Pag. 52-56. – A lei, segundo a idéia do jurista, não tem absolutamente nada com a luta pelo
direito concreto, não é pela lei abstrata que se persegue com pertinência a luta mas pela sua
encarnação em um direito concreto de certa maneira, pela fotografia em que a lei está fixada
mas na qual não é imediatamente atingido. A verdade é sempre verdade, mesmo quando o
indivíduo a não reconhece nem a defende senão sob o ponto de vista estreito do seu próprio
interesse. Um homem honesto e bondoso, cheio de amor pela família, cândido com as crianças,
torna-se um Atila destruído pelo ferro e pelo fogo o esconderijo onde se refugia o inimigo.

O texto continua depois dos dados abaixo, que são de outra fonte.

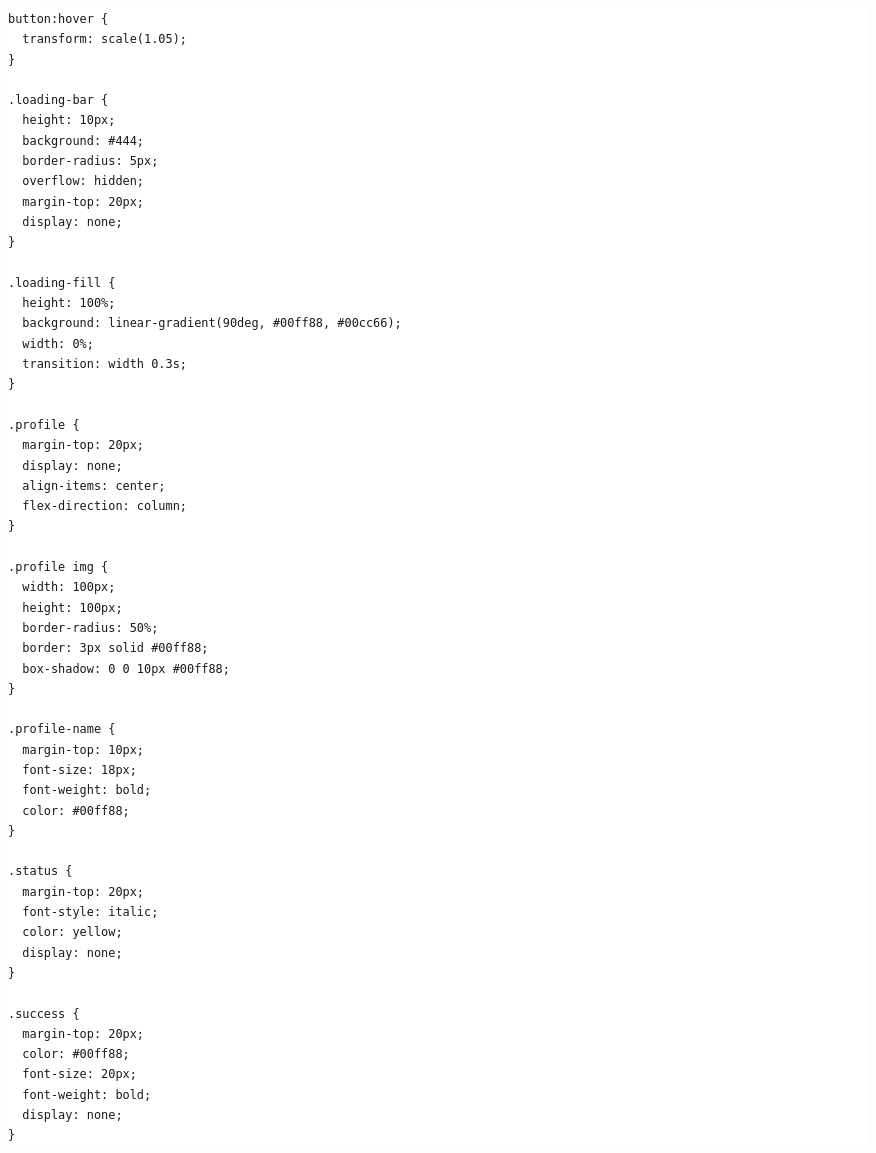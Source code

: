     button:hover {
      transform: scale(1.05);
    }

    .loading-bar {
      height: 10px;
      background: #444;
      border-radius: 5px;
      overflow: hidden;
      margin-top: 20px;
      display: none;
    }

    .loading-fill {
      height: 100%;
      background: linear-gradient(90deg, #00ff88, #00cc66);
      width: 0%;
      transition: width 0.3s;
    }

    .profile {
      margin-top: 20px;
      display: none;
      align-items: center;
      flex-direction: column;
    }

    .profile img {
      width: 100px;
      height: 100px;
      border-radius: 50%;
      border: 3px solid #00ff88;
      box-shadow: 0 0 10px #00ff88;
    }

    .profile-name {
      margin-top: 10px;
      font-size: 18px;
      font-weight: bold;
      color: #00ff88;
    }

    .status {
      margin-top: 20px;
      font-style: italic;
      color: yellow;
      display: none;
    }

    .success {
      margin-top: 20px;
      color: #00ff88;
      font-size: 20px;
      font-weight: bold;
      display: none;
    }
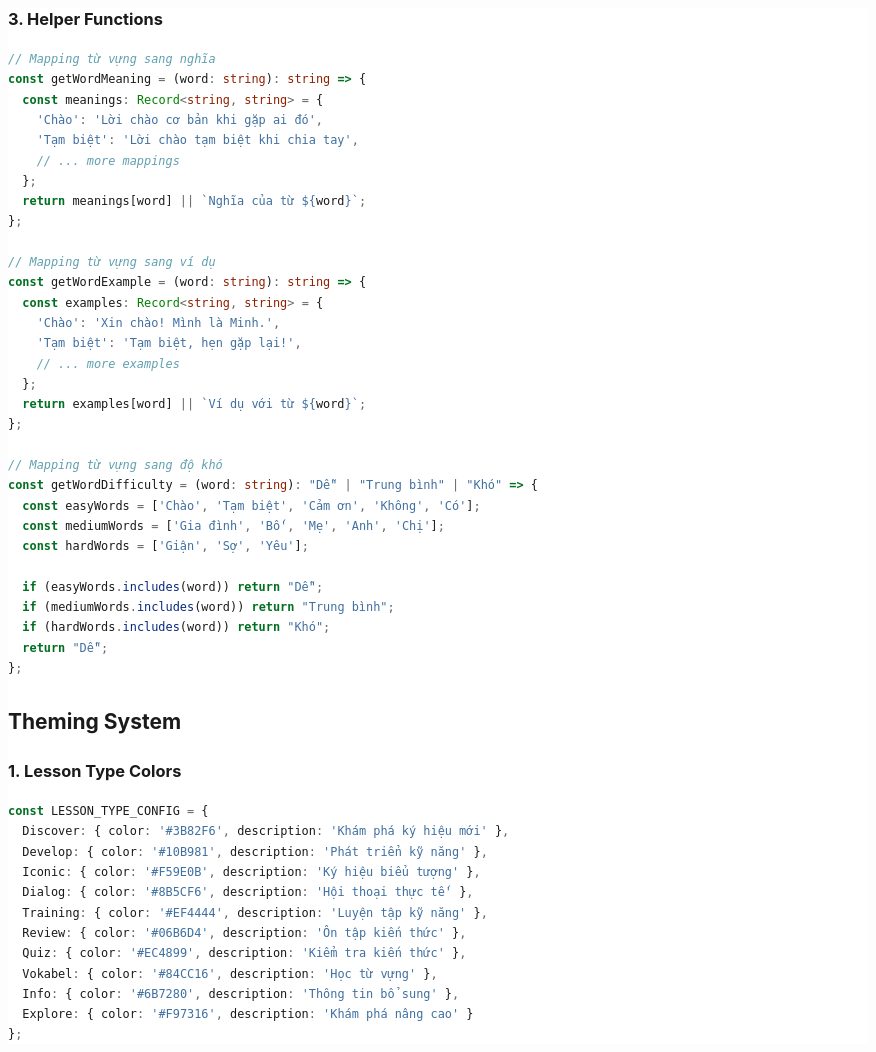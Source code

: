 ### 3. Helper Functions
```typescript
// Mapping từ vựng sang nghĩa
const getWordMeaning = (word: string): string => {
  const meanings: Record<string, string> = {
    'Chào': 'Lời chào cơ bản khi gặp ai đó',
    'Tạm biệt': 'Lời chào tạm biệt khi chia tay',
    // ... more mappings
  };
  return meanings[word] || `Nghĩa của từ ${word}`;
};

// Mapping từ vựng sang ví dụ
const getWordExample = (word: string): string => {
  const examples: Record<string, string> = {
    'Chào': 'Xin chào! Mình là Minh.',
    'Tạm biệt': 'Tạm biệt, hẹn gặp lại!',
    // ... more examples
  };
  return examples[word] || `Ví dụ với từ ${word}`;
};

// Mapping từ vựng sang độ khó
const getWordDifficulty = (word: string): "Dễ" | "Trung bình" | "Khó" => {
  const easyWords = ['Chào', 'Tạm biệt', 'Cảm ơn', 'Không', 'Có'];
  const mediumWords = ['Gia đình', 'Bố', 'Mẹ', 'Anh', 'Chị'];
  const hardWords = ['Giận', 'Sợ', 'Yêu'];
  
  if (easyWords.includes(word)) return "Dễ";
  if (mediumWords.includes(word)) return "Trung bình";
  if (hardWords.includes(word)) return "Khó";
  return "Dễ";
};
```

## Theming System

### 1. Lesson Type Colors
```typescript
const LESSON_TYPE_CONFIG = {
  Discover: { color: '#3B82F6', description: 'Khám phá ký hiệu mới' },
  Develop: { color: '#10B981', description: 'Phát triển kỹ năng' },
  Iconic: { color: '#F59E0B', description: 'Ký hiệu biểu tượng' },
  Dialog: { color: '#8B5CF6', description: 'Hội thoại thực tế' },
  Training: { color: '#EF4444', description: 'Luyện tập kỹ năng' },
  Review: { color: '#06B6D4', description: 'Ôn tập kiến thức' },
  Quiz: { color: '#EC4899', description: 'Kiểm tra kiến thức' },
  Vokabel: { color: '#84CC16', description: 'Học từ vựng' },
  Info: { color: '#6B7280', description: 'Thông tin bổ sung' },
  Explore: { color: '#F97316', description: 'Khám phá nâng cao' }
};
```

Pag. 57-61. – Aquele que declina, nas circunstâncias que dele fazem um dever de dignidade
pessoal, macula a sua honra, aquele que o aceita é punido- posição igualmente desagradável
para o interessado e para o juiz.

Pag. 62-65 – É nas baixas regiões do direito privado, nas relações mais ínfimas da vida, que se
forma e amontoa gota a gota esta força, é ali que se acumula este capital moral de que o estado
tem necessidade para grandes obras da sua missão. O despotismo em toda a parte começa por
ataques ao direito privado por violência contra o indivíduo.

Pag. 66-67. A força de um povo corresponde à força do seu sentimento jurídico. Tudo a
disposição injusta, toda a instituição má, e como tal reconhecida pelo povo implica um ataque
ao sentimento jurídico da nação e por conseqüência a força nacional.

Pag. 68-72. O nosso direito comum não dá o menor apoio a este idealismo, a medida a que
reluz todas as lesões do direito, com exceção da lesão da honra, e exclusivamente a do valor
material. O vulgar e chato materialismo atinge aqui a sua expressão mais completa. No direito
antigo o dinheiro não constituía portanto o fim, mais unicamente o meio de atingir esse fim.

Pag 73-76. O caráter particular de toda a história e da autoridade do direito romano moderno
na preponderância particular, até certo ponto tornado necessário pelas próprias relações,
determinam a formação e o desenvolvimento do direito: o sentimento jurídico nacional, a
prática e a legislação.

Pag. 77-80. Nossa jurisprudência não tem outro critério senão o de um vulgar e banal
materialismo; não conhece mais do que o puro interesse pecuniário. A idéia de que o direito
privado, como o direito criminal, a balança de Témes deve pesar a injustiça e não o dinheiro
somente, esta tão distanciada da concepção do nossos juristas atuais, que quando procuro
exprimi-la, deve esperar a objeção de que é nisso principalmente que consiste a diferença entre
o dinheiro criminal do direito privado.

Pag. 81-88 A idéia de justiça é inseparável da realização da idéia de responsabilidade. A ética,


longe de repelir a luta pelo direito, impõe-na como dever de tantos aos indivíduos como aos
povos. Sem luta não há direito, como sem trabalho não há propriedade.